Alla ricerca del selfie perfetto, ci poniamo tutti la stessa domanda: come devo sorridere? Mi si apprezza di più se inclino leggermente la bocca, con fare timido e intrigante, oppure è meglio sfoderare un maxi sorriso a 32 denti? La formula del successo l’hanno trovata gli esperti dell’Università del Minnesota, negli Stati Uniti, con uno studio pubblicato sulla rivista Plos One che potrà essere d’aiuto anche per i pazienti che devono fare i conti con una paralisi al volto, per esempio dopo un ictus.
Le parole non servono
La faccia è uno dei principali mezzi di comunicazione non verbale che abbiamo a nostra disposizione: bastano piccoli movimenti delle sopracciglia, delle labbra e delle guance per cambiare completamente il messaggio che trasmettiamo al nostro interlocutore. Per studiare questi effetti sulle relazioni interpersonali si possono utilizzare dei programmi informatici che permettono di ricostruire i volti in 3D sullo schermo del computer, modificando in maniera sistematica ogni singolo aspetto dell’espressione facciale per poi vedere come vengono interpretati dalle persone.
Facce in 3D
I ricercatori del Minnesota hanno usato questo sistema per creare una serie di espressioni facciali differenti ottenute modificando l’angolo della bocca, l’ampiezza e la simmetria del sorriso nonché il numero di denti mostrati. Le facce animate in 3D sono state mostrate a 800 volontari, che le hanno valutate in base a diversi parametri come la genuinità, l’efficacia, la piacevolezza e le emozioni percepite.
La formula del successo
Dalle risposte raccolte emerge una inaspettata verità: il maxi sorriso a 32 denti non riscuote grande successo.
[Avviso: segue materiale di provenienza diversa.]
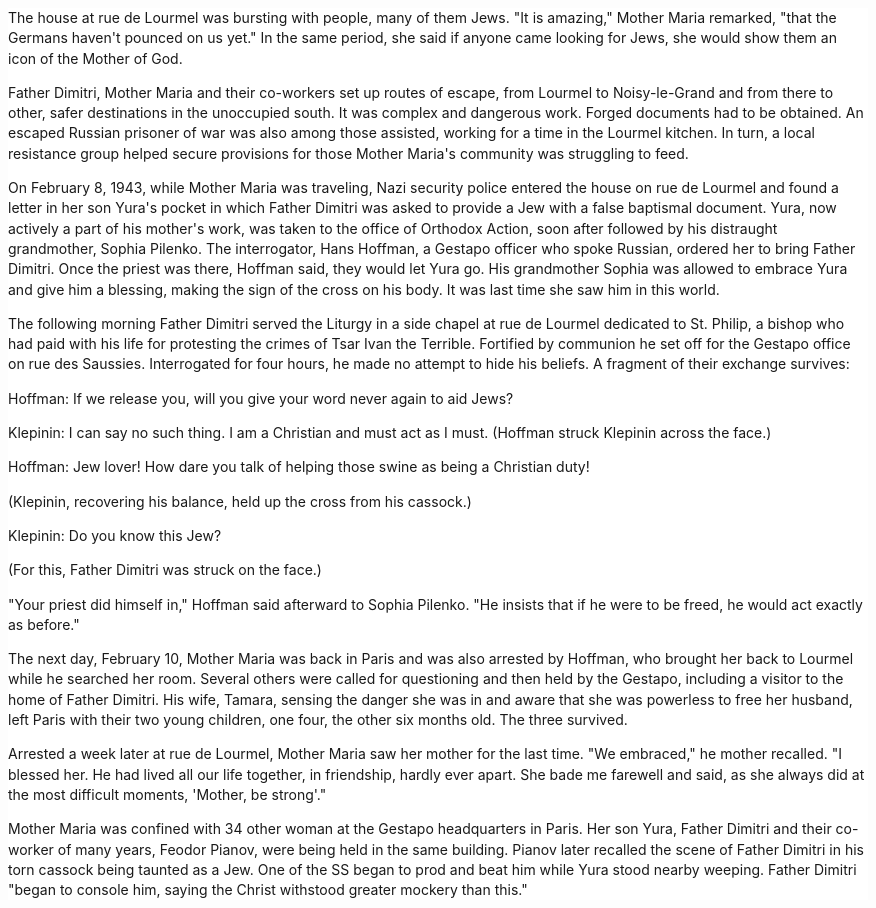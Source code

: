 The house at rue de Lourmel was bursting with people, many of them Jews. "It is amazing," Mother Maria remarked, "that the Germans haven't pounced on us yet." In the same period, she said if anyone came looking for Jews, she would show them an icon of the Mother of God.

Father Dimitri, Mother Maria and their co-workers set up routes of escape, from Lourmel to Noisy-le-Grand and from there to other, safer destinations in the unoccupied south. It was complex and dangerous work. Forged documents had to be obtained. An escaped Russian prisoner of war was also among those assisted, working for a time in the Lourmel kitchen. In turn, a local resistance group helped secure provisions for those Mother Maria's community was struggling to feed.

On February 8, 1943, while Mother Maria was traveling, Nazi security police entered the house on rue de Lourmel and found a letter in her son Yura's pocket in which Father Dimitri was asked to provide a Jew with a false baptismal document. Yura, now actively a part of his mother's work, was taken to the office of Orthodox Action, soon after followed by his distraught grandmother, Sophia Pilenko. The interrogator, Hans Hoffman, a Gestapo officer who spoke Russian, ordered her to bring Father Dimitri. Once the priest was there, Hoffman said, they would let Yura go. His grandmother Sophia was allowed to embrace Yura and give him a blessing, making the sign of the cross on his body. It was last time she saw him in this world.

The following morning Father Dimitri served the Liturgy in a side chapel at rue de Lourmel dedicated to St. Philip, a bishop who had paid with his life for protesting the crimes of Tsar Ivan the Terrible. Fortified by communion he set off for the Gestapo office on rue des Saussies. Interrogated for four hours, he made no attempt to hide his beliefs. A fragment of their exchange survives:

Hoffman: If we release you, will you give your word never again to aid Jews?

Klepinin: I can say no such thing. I am a Christian and must act as I must. (Hoffman struck Klepinin across the face.)

Hoffman: Jew lover! How dare you talk of helping those swine as being a Christian duty!

(Klepinin, recovering his balance, held up the cross from his cassock.)

Klepinin: Do you know this Jew?

(For this, Father Dimitri was struck on the face.)

"Your priest did himself in," Hoffman said afterward to Sophia Pilenko. "He insists that if he were to be freed, he would act exactly as before."

The next day, February 10, Mother Maria was back in Paris and was also arrested by Hoffman, who brought her back to Lourmel while he searched her room. Several others were called for questioning and then held by the Gestapo, including a visitor to the home of Father Dimitri. His wife, Tamara, sensing the danger she was in and aware that she was powerless to free her husband, left Paris with their two young children, one four, the other six months old. The three survived.

Arrested a week later at rue de Lourmel, Mother Maria saw her mother for the last time. "We embraced," he mother recalled. "I blessed her. He had lived all our life together, in friendship, hardly ever apart. She bade me farewell and said, as she always did at the most difficult moments, 'Mother, be strong'."

Mother Maria was confined with 34 other woman at the Gestapo headquarters in Paris. Her son Yura, Father Dimitri and their co-worker of many years, Feodor Pianov, were being held in the same building. Pianov later recalled the scene of Father Dimitri in his torn cassock being taunted as a Jew. One of the SS began to prod and beat him while Yura stood nearby weeping. Father Dimitri "began to console him, saying the Christ withstood greater mockery than this."
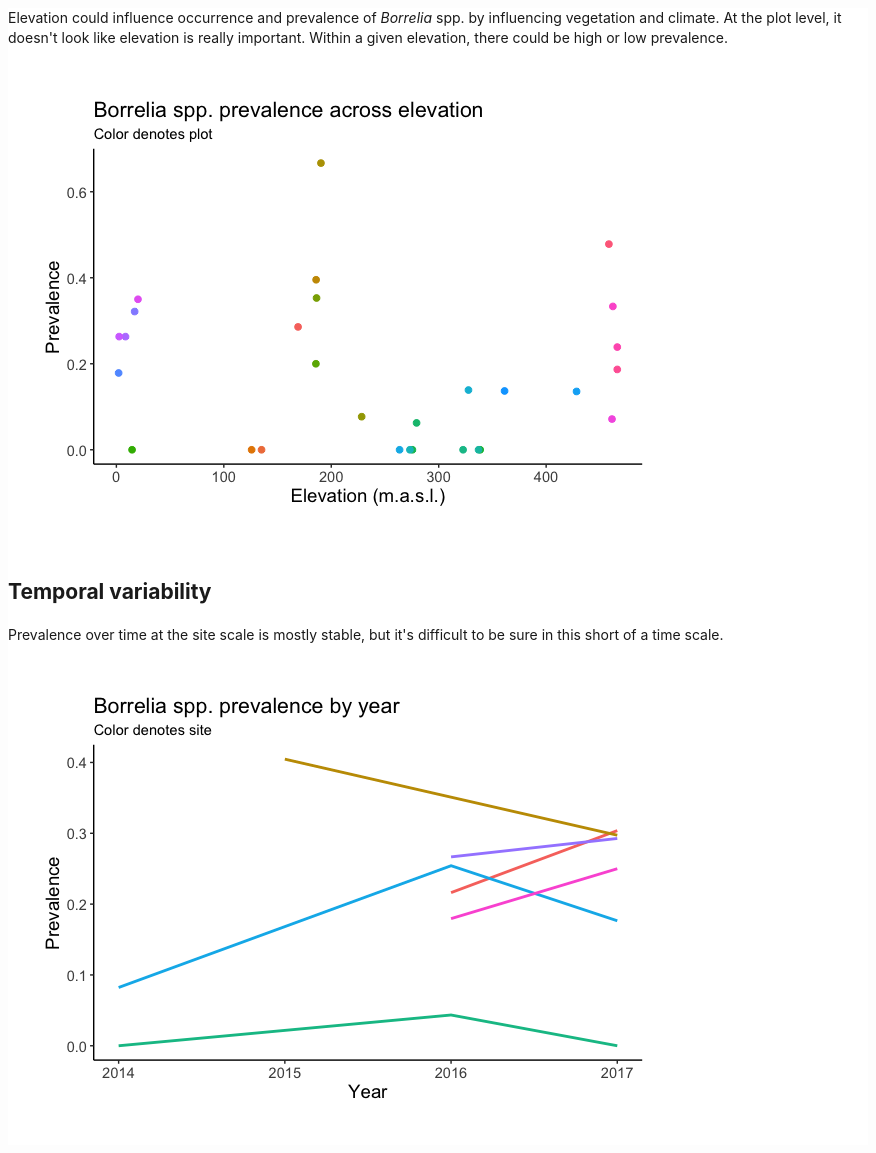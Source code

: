 Elevation could influence occurrence and prevalence of *Borrelia* spp. by influencing vegetation and climate. At the plot level, it doesn't look like elevation is really important. Within a given elevation, there could be high or low prevalence. 

![](Tick_Forecast_Final_files/figure-html/unnamed-chunk-15-1.png)

## Temporal variability

Prevalence over time at the site scale is mostly stable, but it's difficult to be sure in this short of a time scale.

![](Tick_Forecast_Final_files/figure-html/unnamed-chunk-16-1.png)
Per conquistare consensi bisogna essere più moderati: il sorriso che più di tutti viene giudicato genuino, piacevole ed efficace è quello che mostra i denti ma non troppi, con le labbra inclinate in maniera dolce e simmetrica, con i due lati della bocca che si devono muovere in sincronia, con uno sfasamento non superiore ai 125 millisecondi.
Un aiuto dopo l’ictus
Probabilmente sarete già corsi davanti allo specchio per fare le prove in vista del prossimo scatto, ma sappiate che questa ricerca ha implicazioni che vanno ben oltre la selfie-mania. Dimostra infatti che l’animazione della faccia in 3D può essere un utile strumento per studiare le conseguenze psicologiche e sociali della paralisi del volto, causata ad esempio da un ictus. Le informazioni raccolte potranno dare preziose indicazioni per la riabilitazione e anche per la chirurgia facciale.